Разумеется, Иван был не первым, кто перед лицом стратегических вызовов решил подчеркнуть моральную правоту и политическое превосходство Российского государства. Более ранние примеры еще более непосредственно были связаны с периодами политических испытаний и упадка. Чтобы проиллюстрировать это, я посвящу оставшиеся разделы этой главы обсуждению случаев, когда идеология политического превосходства и абсолютного величия России использовалась в мобилизационных целях.
В политической истории России было несколько периодов, когда идея политического величия страны продвигалась наиболее активно. Почти без исключения это были периоды политического и экономического упадка. Чтобы понять, почему так происходило, полезно рассмотреть функции политических идеологий, понимаемых не в качестве пропагандистских инструментов, помогающих создать ложное сознание, а как «[культурные] шаблоны… для организации социальных и психических процессов»195. Клиффорд Гирц утверждал, что идеология вступает в игру, когда другие образцы социального поведения и мобилизации (будь то традиции или институты) либо отсутствуют, либо претерпевают фундаментальные изменения. Иными словами, идеология обретает важность тогда, когда стабильность утрачена, а общество проходит через период испытаний196. Как показывает история, экономические, социальные или военные кризисы часто совпадают по времени с идеологическими подъемами. Эрих Фромм показал, как крах социального порядка в межвоенной Германии способствовал возникновению и росту популярности национал-социализма, который в условиях экономического и политического хаоса предложил формулу спокойствия, идеологической уверенности и бегства от непереносимой и дезориентирующей действительности197. Аналогичным образом, критикуя фундаментальный труд Теды Скочпол о социальных революциях198, Уильям Сьюэлл настаивал на том, что неминуемое банкротство, подстегиваемое институциональными и идеологическими противоречиями дореволюционной Франции, ввергло страну в кризис 1789 года, катализировавший гораздо более быстрое утверждение идеологии Просвещения199.

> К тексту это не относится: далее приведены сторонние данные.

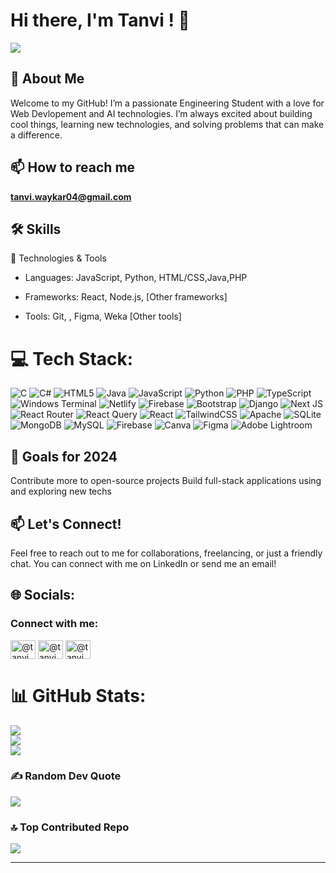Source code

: # Hi there, I'm Tanvi ! 👋

[![](https://visitcount.itsvg.in/api?id=tanviway48&icon=4&color=10)](https://visitcount.itsvg.in)

## 🚀 About Me
Welcome to my GitHub! I’m a passionate Engineering Student with a love for Web Devlopement and AI technologies. I’m always excited about building cool things, learning new technologies, and solving problems that can make a difference.



## 📫 How to reach me 
 **tanvi.waykar04@gmail.com**



## 🛠 Skills
🔧 Technologies & Tools

 - Languages: JavaScript, Python, HTML/CSS,Java,PHP 

 - Frameworks: React, Node.js, [Other frameworks]

 - Tools: Git, , Figma, Weka   [Other tools]


# 💻 Tech Stack:
![C](https://img.shields.io/badge/c-%2300599C.svg?style=for-the-badge&logo=c&logoColor=white) ![C#](https://img.shields.io/badge/c%23-%23239120.svg?style=for-the-badge&logo=csharp&logoColor=white) ![HTML5](https://img.shields.io/badge/html5-%23E34F26.svg?style=for-the-badge&logo=html5&logoColor=white) ![Java](https://img.shields.io/badge/java-%23ED8B00.svg?style=for-the-badge&logo=openjdk&logoColor=white) ![JavaScript](https://img.shields.io/badge/javascript-%23323330.svg?style=for-the-badge&logo=javascript&logoColor=%23F7DF1E) ![Python](https://img.shields.io/badge/python-3670A0?style=for-the-badge&logo=python&logoColor=ffdd54) ![PHP](https://img.shields.io/badge/php-%23777BB4.svg?style=for-the-badge&logo=php&logoColor=white) ![TypeScript](https://img.shields.io/badge/typescript-%23007ACC.svg?style=for-the-badge&logo=typescript&logoColor=white) ![Windows Terminal](https://img.shields.io/badge/Windows%20Terminal-%234D4D4D.svg?style=for-the-badge&logo=windows-terminal&logoColor=white) ![Netlify](https://img.shields.io/badge/netlify-%23000000.svg?style=for-the-badge&logo=netlify&logoColor=#00C7B7) ![Firebase](https://img.shields.io/badge/firebase-%23039BE5.svg?style=for-the-badge&logo=firebase) ![Bootstrap](https://img.shields.io/badge/bootstrap-%238511FA.svg?style=for-the-badge&logo=bootstrap&logoColor=white) ![Django](https://img.shields.io/badge/django-%23092E20.svg?style=for-the-badge&logo=django&logoColor=white) ![Next JS](https://img.shields.io/badge/Next-black?style=for-the-badge&logo=next.js&logoColor=white) ![React Router](https://img.shields.io/badge/React_Router-CA4245?style=for-the-badge&logo=react-router&logoColor=white) ![React Query](https://img.shields.io/badge/-React%20Query-FF4154?style=for-the-badge&logo=react%20query&logoColor=white) ![React](https://img.shields.io/badge/react-%2320232a.svg?style=for-the-badge&logo=react&logoColor=%2361DAFB) ![TailwindCSS](https://img.shields.io/badge/tailwindcss-%2338B2AC.svg?style=for-the-badge&logo=tailwind-css&logoColor=white) ![Apache](https://img.shields.io/badge/apache-%23D42029.svg?style=for-the-badge&logo=apache&logoColor=white) ![SQLite](https://img.shields.io/badge/sqlite-%2307405e.svg?style=for-the-badge&logo=sqlite&logoColor=white) ![MongoDB](https://img.shields.io/badge/MongoDB-%234ea94b.svg?style=for-the-badge&logo=mongodb&logoColor=white) ![MySQL](https://img.shields.io/badge/mysql-4479A1.svg?style=for-the-badge&logo=mysql&logoColor=white) ![Firebase](https://img.shields.io/badge/firebase-a08021?style=for-the-badge&logo=firebase&logoColor=ffcd34) ![Canva](https://img.shields.io/badge/Canva-%2300C4CC.svg?style=for-the-badge&logo=Canva&logoColor=white) ![Figma](https://img.shields.io/badge/figma-%23F24E1E.svg?style=for-the-badge&logo=figma&logoColor=white) ![Adobe Lightroom](https://img.shields.io/badge/Adobe%20Lightroom-31A8FF.svg?style=for-the-badge&logo=Adobe%20Lightroom&logoColor=white)




## 🎯 Goals for 2024


Contribute more to open-source projects
Build full-stack applications using and exploring new techs



## 📫 Let's Connect!
Feel free to reach out to me for collaborations, freelancing, or just a friendly chat. You can connect with me on LinkedIn or send me an email!





## 🌐 Socials:
<h3 align="left">Connect with me:</h3>
<p align="left">
<a href="https://linkedin.com/in/[@tanviwaykar](linkedin.com/in/tanvi-waykar-9a6131271)" target="blank"><img align="center" src="https://raw.githubusercontent.com/rahuldkjain/github-profile-readme-generator/master/src/images/icons/Social/linked-in-alt.svg" alt="@tanviwaykar" height="30" width="40" /></a>
<a href="https://www.hackerrank.com/@tanvi_waykar04" target="blank"><img align="center" src="https://raw.githubusercontent.com/rahuldkjain/github-profile-readme-generator/master/src/images/icons/Social/hackerrank.svg" alt="@tanvi_waykar04" height="30" width="40" /></a>
<a href="https://www.leetcode.com/@tanviwaykar04" target="blank"><img align="center" src="https://raw.githubusercontent.com/rahuldkjain/github-profile-readme-generator/master/src/images/icons/Social/leet-code.svg" alt="@tanviwaykar04" height="30" width="40" /></a>
</p>





# 📊 GitHub Stats:

![](https://github-readme-stats.vercel.app/api?username=tanviway48&theme=default&hide_border=false&include_all_commits=false&count_private=false)<br/>
![](https://github-readme-streak-stats.herokuapp.com/?user=tanviway48&theme=default&hide_border=false)<br/>
![](https://github-readme-stats.vercel.app/api/top-langs/?username=tanviway48&theme=default&hide_border=false&include_all_commits=false&count_private=false&layout=compact)



### ✍️ Random Dev Quote

![](https://quotes-github-readme.vercel.app/api?type=horizontal&theme=light)



### 🔝 Top Contributed Repo

![](https://github-contributor-stats.vercel.app/api?username=tanviway48&limit=5&theme=default&combine_all_yearly_contributions=true)

---




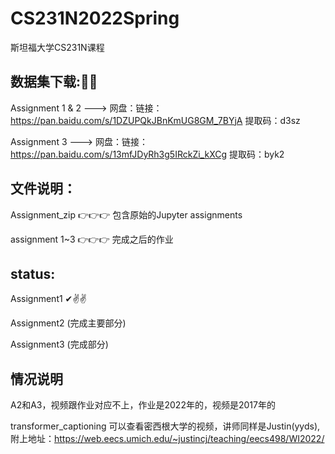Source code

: # CS231N2022Spring
斯坦福大学CS231N课程


## 数据集下载:🤳🏾

Assignment 1 & 2 ---> 网盘：链接：https://pan.baidu.com/s/1DZUPQkJBnKmUG8GM_7BYjA 提取码：d3sz

Assignment 3 ---> 网盘：链接：https://pan.baidu.com/s/13mfJDyRh3g5IRckZi_kXCg  提取码：byk2 


## 文件说明：

Assignment_zip 👉👉👉 包含原始的Jupyter assignments

assignment 1~3 👉👉👉 完成之后的作业
 

## status:

Assignment1 ✔✌✌

Assignment2 (完成主要部分)

Assignment3 (完成部分)


## 情况说明
A2和A3，视频跟作业对应不上，作业是2022年的，视频是2017年的

transformer_captioning 可以查看密西根大学的视频，讲师同样是Justin(yyds),附上地址：https://web.eecs.umich.edu/~justincj/teaching/eecs498/WI2022/

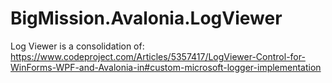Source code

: # BigMission.Avalonia.LogViewer
Log Viewer is a consolidation of: https://www.codeproject.com/Articles/5357417/LogViewer-Control-for-WinForms-WPF-and-Avalonia-in#custom-microsoft-logger-implementation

Пожалуй, первый период нестабильности и раздробленности начался в XI веке, после смерти Ярослава Мудрого (1016–1054), выдающегося законодателя древнерусской истории и, судя по удачным династическим бракам его многочисленных отпрысков, одного из самых интегрированных в политико-династический универсум средневековой Европы монархов. В годы его правления существовала «лествичная» система престолонаследия, согласно которой сыновья великого князя наследовали Русь как семья, а старший из них с резиденцией в Киеве должен был быть первым среди равных200. После его смерти последовали многочисленные конфликты201. Лествичная система изначально вызывала напряжение и вражду между представителями правящей семьи202, что и привело в итоге к довольно продолжительному периоду феодальной раздробленности. Пытаясь разрешить политический кризис, внук Ярослава Мудрого, сравнительно успешный великий князь XII века Владимир II Мономах стал первым, кто попытался создать и популяризировать объединяющий идеологический нарратив. По своей сути, его идеология должна была одновременно резонировать с общим набором смыслов, усвоенных массами, и продвигать довольно конкретный политический посыл.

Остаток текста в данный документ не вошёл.